▶ Data to use
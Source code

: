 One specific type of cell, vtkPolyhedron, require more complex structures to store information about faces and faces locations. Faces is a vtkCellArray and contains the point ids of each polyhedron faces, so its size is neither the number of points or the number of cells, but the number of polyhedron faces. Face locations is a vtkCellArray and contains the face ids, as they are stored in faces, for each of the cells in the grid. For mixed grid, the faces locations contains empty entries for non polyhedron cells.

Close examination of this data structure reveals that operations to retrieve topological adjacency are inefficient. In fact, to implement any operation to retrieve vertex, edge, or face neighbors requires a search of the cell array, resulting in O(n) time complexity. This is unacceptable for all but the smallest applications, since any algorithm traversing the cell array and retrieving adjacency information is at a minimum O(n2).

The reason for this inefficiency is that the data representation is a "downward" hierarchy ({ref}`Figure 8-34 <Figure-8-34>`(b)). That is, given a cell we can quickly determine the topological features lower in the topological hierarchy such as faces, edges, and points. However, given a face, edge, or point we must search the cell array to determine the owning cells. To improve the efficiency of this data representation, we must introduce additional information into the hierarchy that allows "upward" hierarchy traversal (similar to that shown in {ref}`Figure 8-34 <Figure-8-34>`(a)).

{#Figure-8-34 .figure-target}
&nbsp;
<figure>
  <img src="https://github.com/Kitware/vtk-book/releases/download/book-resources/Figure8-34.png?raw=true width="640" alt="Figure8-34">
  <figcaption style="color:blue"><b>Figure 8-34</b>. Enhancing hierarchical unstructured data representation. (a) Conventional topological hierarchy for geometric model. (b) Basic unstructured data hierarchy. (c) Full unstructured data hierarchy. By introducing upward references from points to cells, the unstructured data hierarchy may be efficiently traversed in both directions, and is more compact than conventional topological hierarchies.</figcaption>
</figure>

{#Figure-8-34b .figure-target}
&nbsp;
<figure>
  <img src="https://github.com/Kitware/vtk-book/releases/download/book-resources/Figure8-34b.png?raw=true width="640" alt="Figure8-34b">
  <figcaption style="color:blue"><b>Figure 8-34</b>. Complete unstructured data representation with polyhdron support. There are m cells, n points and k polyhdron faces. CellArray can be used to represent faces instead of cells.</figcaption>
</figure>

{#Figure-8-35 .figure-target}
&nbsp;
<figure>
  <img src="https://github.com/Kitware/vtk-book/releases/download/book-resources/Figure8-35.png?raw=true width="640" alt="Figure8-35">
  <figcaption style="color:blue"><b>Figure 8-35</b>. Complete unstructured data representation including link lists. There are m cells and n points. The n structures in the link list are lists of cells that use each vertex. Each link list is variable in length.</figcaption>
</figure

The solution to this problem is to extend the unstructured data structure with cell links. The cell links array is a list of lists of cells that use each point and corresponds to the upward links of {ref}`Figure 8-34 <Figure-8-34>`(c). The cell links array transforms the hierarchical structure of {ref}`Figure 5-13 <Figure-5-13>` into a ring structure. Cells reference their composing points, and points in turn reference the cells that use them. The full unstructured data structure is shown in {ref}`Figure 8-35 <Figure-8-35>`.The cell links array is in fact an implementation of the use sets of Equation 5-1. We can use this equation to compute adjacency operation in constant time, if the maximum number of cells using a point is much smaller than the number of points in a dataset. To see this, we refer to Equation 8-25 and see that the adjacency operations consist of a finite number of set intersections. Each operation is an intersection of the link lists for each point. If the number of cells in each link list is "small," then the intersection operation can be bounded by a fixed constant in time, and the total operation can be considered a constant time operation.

▶ What is being asked
In the records above, how many lines include "target"? Reply only with the number.

▶ Exercise answer
3